A especulação imobiliária disparou na cidade do Rio de Janeiro desde o anuncio dos grandes jogos mundiais que aconteceram na cidade, a Olimpíada de 2016 e a Copa do Mundo de 2014.

O índice FipeZap, de Preços de Imóveis Anunciados é um indicador com abrangência nacional que acompanha os preços de venda e locação de imóveis no Brasil. Olhando para os dados da cidade do Rio de Janeiro, referente ao preço dos alugueis, vemos um aumento de 100% do índice no período verificado entre Novembro de 2010 (47,74%) e Agosto de 2014 (117,47%). Desde então o índice vem andando de lado, tendo pouca variação, pelo o que podemos depreender da leitura do mesmo, quando em Novembro de 2019 permaneceu em seus 114,98%.

Trazendo a baila o IFIX, índice referente aos fundos imobiliários, essa aceleração se mostra mais acentuada. Em Abril de 2015 o índice estava nos 1.365,79 pontos, chegando ao seu cume, de 3.253,76 pontos, em Janeiro de 2020.

O contrato de aluguel tem gerado a obrigação mais onerosa, tanto para os chefes de família, que se encontram pagando preços abusivos por imóveis pequenos, quanto por presidentes de empresas, que veem sua margem de lucro reduzir significativamente, para manter seu endereço em um ponto visível da cidade.

Foquemos na questão dos imóveis comercias. 

Pesquisa nos sites, (imovelweb, zapimóveis, …) que oferecem tratativa para aluguel de imóveis no Centro do Rio de Janeiro, mostram que o preço médio para alugar uma sala de 60m2 beira os R$1.800,00 mensais. Soma-se a isso condomínio (R$1.000,00), IPTU(R$200,00), gastos com energia elétrica, internet e gás (R$800,00) e chegamos, facilmente, a espantosos R$3.800,00. Tem-se, ainda, o caução exigido para o aluguel dos imóveis, em média 3 meses do valor de aluguel e condomínio, e o pagamento de 1 funcionário – salário mínimo: R$1.045,00 + o pagamento de todos os encargos que podem chegar a fazer este valor triplicar dependendo da área de atuação.

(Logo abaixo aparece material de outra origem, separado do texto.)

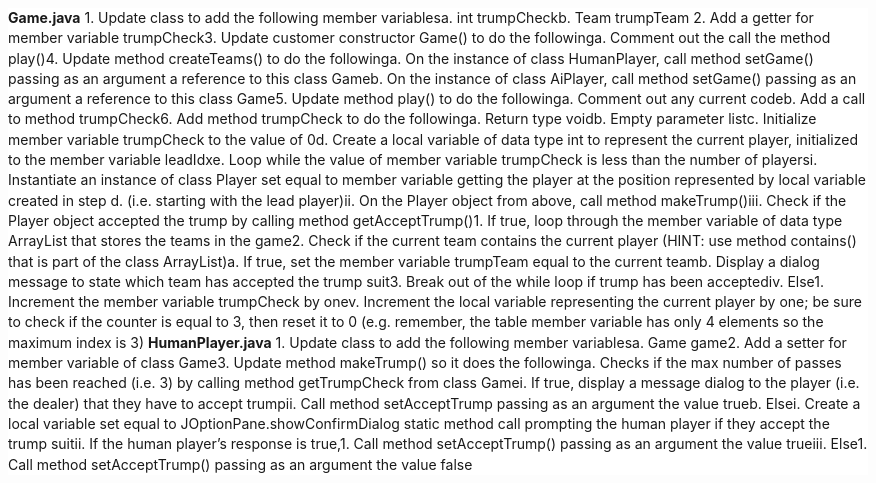   <td width="0"> </td>

  </tr>

  <tr>

   <td width="180"><strong>Game.java</strong></td>

   <td width="502">1.      Update class to add the following member variablesa.       int trumpCheckb.      Team trumpTeam</td>

   <td width="0"> </td>

  </tr>

  <tr>

   <td width="180"><strong> </strong></td>

   <td width="502">2.      Add a getter for member variable trumpCheck3.      Update customer constructor Game() to do the followinga.       Comment out the call the method play()4.      Update method createTeams() to do the followinga.       On the instance of class HumanPlayer, call method setGame() passing as an argument a reference to this class Gameb.      On the instance of class AiPlayer, call method setGame() passing as an argument a reference to this class Game5.       Update method play() to do the followinga.       Comment out any current codeb.      Add a call to method trumpCheck6.      Add method trumpCheck to do the followinga.       Return type voidb.      Empty parameter listc.       Initialize member variable trumpCheck to the value of 0d.      Create a local variable of data type int to represent the current player, initialized to the member variable leadIdxe.       Loop while the value of member variable trumpCheck is less than the number of playersi.      Instantiate an instance of class Player set equal to member variable getting the player at the position represented by local variable created in step d. (i.e. starting with the lead player)ii.      On the Player object from above, call method makeTrump()iii.      Check if the Player object accepted the trump by calling method getAcceptTrump()1.      If true, loop through the member variable of data type ArrayList that stores the teams in the game2.      Check if the current team contains the current player (HINT: use method contains() that is part of the class ArrayList)a.       If true, set the member variable trumpTeam equal to the current teamb.      Display a dialog message to state which team has accepted the trump suit3.      Break out of the while loop if trump has been acceptediv.      Else1.      Increment the member variable trumpCheck by onev.      Increment the local variable representing the current player by one; be sure to check if the counter is equal to 3, then reset it to 0 (e.g. remember, the table member variable has only 4 elements so the maximum index is 3)</td>

   <td width="0"> </td>

  </tr>

  <tr>

   <td width="180"><strong>HumanPlayer.java</strong></td>

   <td width="502">1.      Update class to add the following member variablesa.       Game game2.      Add a setter for member variable of class Game3.      Update method makeTrump() so it does the followinga.       Checks if the max number of passes has been reached (i.e. 3) by calling method getTrumpCheck from class Gamei.      If true, display a message dialog to the player (i.e. the dealer) that they have to accept trumpii.      Call method setAcceptTrump passing as an argument the value trueb.      Elsei.      Create a local variable set equal to JOptionPane.showConfirmDialog static method call prompting the human player if they accept the trump suitii.      If the human player’s response is true,1.      Call method setAcceptTrump() passing as an argument the value trueiii.      Else1.      Call method setAcceptTrump() passing as an argument the value false</td>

Sem nos aprofundar no tema e gerar alarmismo, adotaremos, para fim de cálculos, que o gasto dos encargos será o mesmo do salário: R$1.045,00. Para fechar, gastos com a reforma do imóvel, ora que a maioria deles são muito antigos e demandam, pelo menos, um tapa no visual. Colocaremos, pensando em uma pequena obra onde apenas será colocado a marcenaria, um ar condicionado, persianas, arrumada as pias do banheiro e feito sinteco, um valor, aproximado de R$15.000,00. Acredite, este valor esta muito abaixo da realidade, provavelmente você gastaria o dobro disso só com a marcenaria. Fora disso, ainda tem-se o gasto mensal com limpeza, TI, …, que iremos desconsiderar para facilitar a conta.

A realidade do mercado nos impõe um gasto, arredondado para baixo, para iniciarmos uma operação em uma pequena sala comercial de 60m2, com um funcionário, sem pensar em estoque de produtos, de: R$3.800,00 (aluguel + condomínio + IPTU + gás + luz) + R$11.400,00 (referente aos 3 meses de caução) + R$2.090,00 (1 empregado que recebe um salário mínimo + encargos) + R$15.000,00 (pequena reforma) = R$32.290,00, mais um gasto mensal de: R$3.800,00 + R$2.090,00 = R$5.890,00 (sem contar limpeza, TI e qualquer outra funcionalidade a mais que o negócio demande).

Assim, em 24 meses, tempo médio de um contrato de aluguel, se nada quebrar, se sua operação rodar apenas com 1 funcionário, se você não contratar ninguém para a limpeza e se o seu Locador não cobrar nenhum reajuste, você teria um gasto médio de: R$147.250,00.

A estimativa feita acima tem por base uma operação que não venda produto nenhum, seja apenas um prestador de serviços e que, ainda, este serviços não tenham nenhum gasto paralelo (como transporte, alimentação, ferramentas, material de escritório, tinta de impressora, café, …) e descontados os valores referente aos impostos, e a contratação de um contador.

Como podemos ver, não é fácil ter seu próprio negócio no centro do Rio de Janeiro, e ai, você já fez todas as contas e já esta preparado para não falir no primeiro ano?